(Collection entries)

—————

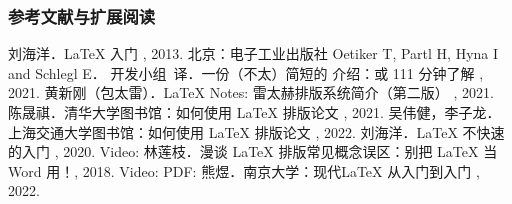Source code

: \begin{frame}[fragile]
    \frametitle{参考文献与扩展阅读}
    \scriptsize
    \begin{multicols}{2}
        \newcommand\TAG[1]{\CASE{[#1]}}
        \begin{thebibliography}{99}
            \scriptsize
            \bibitem{}
            \scriptsize
            刘海洋．\LaTeX{} 入门 \TAG{M}, 2013. 北京：电子工业出版社
            \scriptsize
            \bibitem{}
            \scriptsize
            Oetiker T, Partl H, Hyna I and Schlegl E．\CTeX{} 开发小组~译．一份（不太）简短的 \LaTeXe{} 介绍：或 111 分钟了解 \LaTeXe{} \TAG{EB/OL}, 2021. 
            \scriptsize
            \bibitem{}
            \scriptsize
            黄新刚（包太雷）．\LaTeX{} Notes: 雷太赫排版系统简介（第二版） \TAG{EB/OL}, 2021. \href{https://github.com/huangxg/lnotes}{\faGithub}
            \scriptsize
            \bibitem{}
            \scriptsize
            陈晟祺．清华大学图书馆：如何使用 \LaTeX{} 排版论文 \TAG{EB/OL}, 2021. \href{https://github.com/tuna/thulib-latex-talk}{\faGithub}
            \scriptsize
            \bibitem{}
            \scriptsize
            吴伟健，李子龙．上海交通大学图书馆：如何使用 \LaTeX{} 排版论文 \TAG{EB/OL}, 2022. \href{https://github.com/sjtug/sjtulib-latex-talk}{\faGithub}
            \scriptsize
            \bibitem{}
            \scriptsize
            刘海洋．\LaTeX{} 不快速的入门 \TAG{EB/OL}, 2020. Video: \href{https://www.bilibili.com/video/BV1s7411U7Pr}{\faVideo}
            \scriptsize
            \bibitem{}
            \scriptsize
            林莲枝．漫谈 \LaTeX{} 排版常见概念误区：别把 \LaTeX{} 当 Word 用！\TAG{EB/OL}, 2018. Video: \href{https://www.bilibili.com/video/BV1r4411o7KJ}{\faVideo}\quad
            PDF: \href{http://static.latexstudio.net/wp-content/uploads/2018/03/LianTze-presentation-0320-forReading.pdf}{\faDownload}
            \scriptsize
            \bibitem{}
            \scriptsize
            熊煜．南京大学：现代\LaTeX{} 从入门到入门 \TAG{EB/OL}, 2022. \href{https://git.nju.edu.cn/atXYblip/latex-lecture}{\faGitlab}
        \end{thebibliography}
    \end{multicols}
\end{frame}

—————

Exercise prompt.
Please reproduce every entry above exactly, but leave out the pictures.

Task answer.
Source code

: \begin{frame}[fragile]
    \frametitle{参考文献与扩展阅读}
    \scriptsize
    \begin{multicols}{2}
        \newcommand\TAG[1]{\CASE{[#1]}}
        \begin{thebibliography}{99}
            \scriptsize
            \bibitem{}
            \scriptsize
            刘海洋．\LaTeX{} 入门 \TAG{M}, 2013. 北京：电子工业出版社
            \scriptsize
            \bibitem{}
            \scriptsize
            Oetiker T, Partl H, Hyna I and Schlegl E．\CTeX{} 开发小组~译．一份（不太）简短的 \LaTeXe{} 介绍：或 111 分钟了解 \LaTeXe{} \TAG{EB/OL}, 2021. 
            \scriptsize
            \bibitem{}
            \scriptsize
            黄新刚（包太雷）．\LaTeX{} Notes: 雷太赫排版系统简介（第二版） \TAG{EB/OL}, 2021. \href{https://github.com/huangxg/lnotes}{\faGithub}
            \scriptsize
            \bibitem{}
            \scriptsize
            陈晟祺．清华大学图书馆：如何使用 \LaTeX{} 排版论文 \TAG{EB/OL}, 2021. \href{https://github.com/tuna/thulib-latex-talk}{\faGithub}
            \scriptsize
            \bibitem{}
            \scriptsize
            吴伟健，李子龙．上海交通大学图书馆：如何使用 \LaTeX{} 排版论文 \TAG{EB/OL}, 2022. \href{https://github.com/sjtug/sjtulib-latex-talk}{\faGithub}
            \scriptsize
            \bibitem{}
            \scriptsize
            刘海洋．\LaTeX{} 不快速的入门 \TAG{EB/OL}, 2020. Video: \href{https://www.bilibili.com/video/BV1s7411U7Pr}{\faVideo}
            \scriptsize
            \bibitem{}
            \scriptsize
            林莲枝．漫谈 \LaTeX{} 排版常见概念误区：别把 \LaTeX{} 当 Word 用！\TAG{EB/OL}, 2018. Video: \href{https://www.bilibili.com/video/BV1r4411o7KJ}{\faVideo}\quad
            PDF: \href{http://static.latexstudio.net/wp-content/uploads/2018/03/LianTze-presentation-0320-forReading.pdf}{\faDownload}
            \scriptsize
            \bibitem{}
            \scriptsize
            熊煜．南京大学：现代\LaTeX{} 从入门到入门 \TAG{EB/OL}, 2022. \href{https://git.nju.edu.cn/atXYblip/latex-lecture}{\faGitlab}
        \end{thebibliography}
    \end{multicols}
\end{frame}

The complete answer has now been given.